The duo of researchers from the Alfred Wegener Institute used computer simulations to map out how the spread of these forests could evolve in the future. According to the findings, only sustained, high-impact climate protection measures can give the tundra some measure of relief: such efforts would allow around 30% of today’s tundra surface to be preserved to the middle of the millennium. In all other scenarios the team simulated, this ecosystem disappeared in its entirety.

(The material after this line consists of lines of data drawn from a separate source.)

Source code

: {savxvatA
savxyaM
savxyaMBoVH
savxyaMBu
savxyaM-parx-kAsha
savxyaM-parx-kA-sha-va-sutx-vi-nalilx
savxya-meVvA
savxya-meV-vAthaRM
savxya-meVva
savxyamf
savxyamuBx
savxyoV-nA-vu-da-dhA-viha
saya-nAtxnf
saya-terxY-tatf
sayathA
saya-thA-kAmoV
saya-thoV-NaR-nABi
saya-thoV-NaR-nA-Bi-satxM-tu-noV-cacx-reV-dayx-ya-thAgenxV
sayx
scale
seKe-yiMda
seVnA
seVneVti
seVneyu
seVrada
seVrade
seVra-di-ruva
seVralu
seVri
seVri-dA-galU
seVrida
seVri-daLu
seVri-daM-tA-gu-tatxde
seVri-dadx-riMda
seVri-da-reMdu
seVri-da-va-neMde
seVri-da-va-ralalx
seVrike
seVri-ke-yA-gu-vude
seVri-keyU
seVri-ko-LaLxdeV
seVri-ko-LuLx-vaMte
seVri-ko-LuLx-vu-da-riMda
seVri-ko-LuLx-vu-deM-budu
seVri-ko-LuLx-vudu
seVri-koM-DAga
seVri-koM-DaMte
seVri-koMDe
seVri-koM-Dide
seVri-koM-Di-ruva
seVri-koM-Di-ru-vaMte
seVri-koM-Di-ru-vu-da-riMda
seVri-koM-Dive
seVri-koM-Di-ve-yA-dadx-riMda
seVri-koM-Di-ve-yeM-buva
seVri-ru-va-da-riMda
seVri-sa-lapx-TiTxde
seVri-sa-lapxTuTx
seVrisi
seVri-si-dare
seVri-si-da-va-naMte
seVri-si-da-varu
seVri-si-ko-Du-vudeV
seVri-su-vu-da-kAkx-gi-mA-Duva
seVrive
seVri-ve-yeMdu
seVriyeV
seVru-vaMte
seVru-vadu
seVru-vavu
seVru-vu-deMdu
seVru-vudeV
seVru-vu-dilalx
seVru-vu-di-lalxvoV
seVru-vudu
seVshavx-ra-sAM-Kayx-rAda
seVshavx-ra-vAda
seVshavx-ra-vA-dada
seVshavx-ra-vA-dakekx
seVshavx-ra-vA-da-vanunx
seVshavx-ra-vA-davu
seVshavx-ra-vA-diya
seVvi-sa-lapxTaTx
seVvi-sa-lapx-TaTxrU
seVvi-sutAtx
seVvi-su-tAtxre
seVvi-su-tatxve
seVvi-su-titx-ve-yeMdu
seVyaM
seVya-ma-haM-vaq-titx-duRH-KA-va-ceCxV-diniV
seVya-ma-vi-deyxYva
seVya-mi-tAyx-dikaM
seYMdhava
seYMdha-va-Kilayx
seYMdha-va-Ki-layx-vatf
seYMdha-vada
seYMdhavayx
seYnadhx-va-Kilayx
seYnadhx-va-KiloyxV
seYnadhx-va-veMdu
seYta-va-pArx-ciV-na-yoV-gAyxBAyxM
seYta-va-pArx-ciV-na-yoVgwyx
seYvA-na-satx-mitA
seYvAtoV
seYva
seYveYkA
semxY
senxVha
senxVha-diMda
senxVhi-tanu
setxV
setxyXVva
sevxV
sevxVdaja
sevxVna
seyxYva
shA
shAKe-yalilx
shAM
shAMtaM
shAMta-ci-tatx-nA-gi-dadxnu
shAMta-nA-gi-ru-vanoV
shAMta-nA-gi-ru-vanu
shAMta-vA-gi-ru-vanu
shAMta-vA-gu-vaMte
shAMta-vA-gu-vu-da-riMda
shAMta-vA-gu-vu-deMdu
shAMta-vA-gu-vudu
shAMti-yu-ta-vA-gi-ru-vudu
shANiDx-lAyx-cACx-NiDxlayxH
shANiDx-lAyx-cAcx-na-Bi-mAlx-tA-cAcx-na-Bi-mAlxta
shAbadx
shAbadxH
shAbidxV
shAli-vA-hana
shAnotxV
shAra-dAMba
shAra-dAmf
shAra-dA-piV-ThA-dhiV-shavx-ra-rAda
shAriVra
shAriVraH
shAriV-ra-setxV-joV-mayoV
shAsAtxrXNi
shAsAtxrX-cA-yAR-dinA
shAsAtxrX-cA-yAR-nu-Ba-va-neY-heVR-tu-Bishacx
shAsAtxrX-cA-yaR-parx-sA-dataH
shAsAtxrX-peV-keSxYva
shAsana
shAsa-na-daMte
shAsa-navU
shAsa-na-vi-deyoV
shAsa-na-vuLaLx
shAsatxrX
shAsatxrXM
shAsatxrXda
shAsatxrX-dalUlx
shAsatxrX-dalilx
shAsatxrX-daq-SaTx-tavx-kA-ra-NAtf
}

“In the course of our study, we simulated this process for the tundra in northeast Russia,” Prof Ulrike adds. “The central question that concerned us was: which emissions path does humanity have to follow in order to preserve the tundra as a refuge for flora and fauna, as well its role for the cultures of indigenous peoples and their traditional ties to the environment?”
The team reports that if ambitious greenhouse-gas reduction measures are taken, corresponding to the UN’s Emissions Scenario RCP 2.6, further warming in the Arctic could be limited to roughly 2 degrees Celsius by the end of 2100. However, if emissions remain high, corresponding to the UN’s Scenario RCP 8.5, we could see increases in summer Arctic temperatures of up to a stunning 14 degrees Celsius by the same year.
Under such conditions, larch forests could spread northward into the tundra at a rate of around 30 kilometers per decade. This would cause the tundra — which cannot itself shift to colder regions as it is blocked to the north by the Arctic Ocean — to gradually reduce in size and, eventually, disappear completely. The forest’s advance would initially lag behind the areas seeing increased warming, they add, as trees aren’t mobile and their seeds can only spread over a limited radius. However, over time, larch forests would spread throughout the region where temperatures would allow these trees to develop.
Most scenarios that the team simulated resulted in under 6% of today’s tundras surviving to the middle of the millennium. These regions were spread in two patches spread 2,500 kilometers apart: one on the Taimyr Peninsula in western Siberia, and the other on the Chukotka Peninsula, in the east. Today, the team explains, the Siberian tundra forms an unbroken, 4,000-kilometer-long belt.
Furthermore, the team explains that even if temperatures were to cool down again in the second half of the millennium, the larch forests would not completely recede from the former tundra areas.
The findings raise a worrisome alarm in regards to the health and future prospects of the Siberian tundra. Even under a best-case scenario, this ecosystem will see a massive reduction in size, and will very likely experience species fragmentation into two discrete refuges. Such fragmentation would significantly impact these unique species’ likelihood of survival.
Even if this scenario is less than ideal, not doing anything will be much worse. A business as usual approach would see the Siberian tundra gradually disappear until nothing is left.
These findings add to the growing body of evidence highlighting what is at stake if greenhouse gas emissions aren’t curtailed rapidly.
The paper “Regional opportunities for tundra conservation in the next 1000 years” has been published in the journal eLife.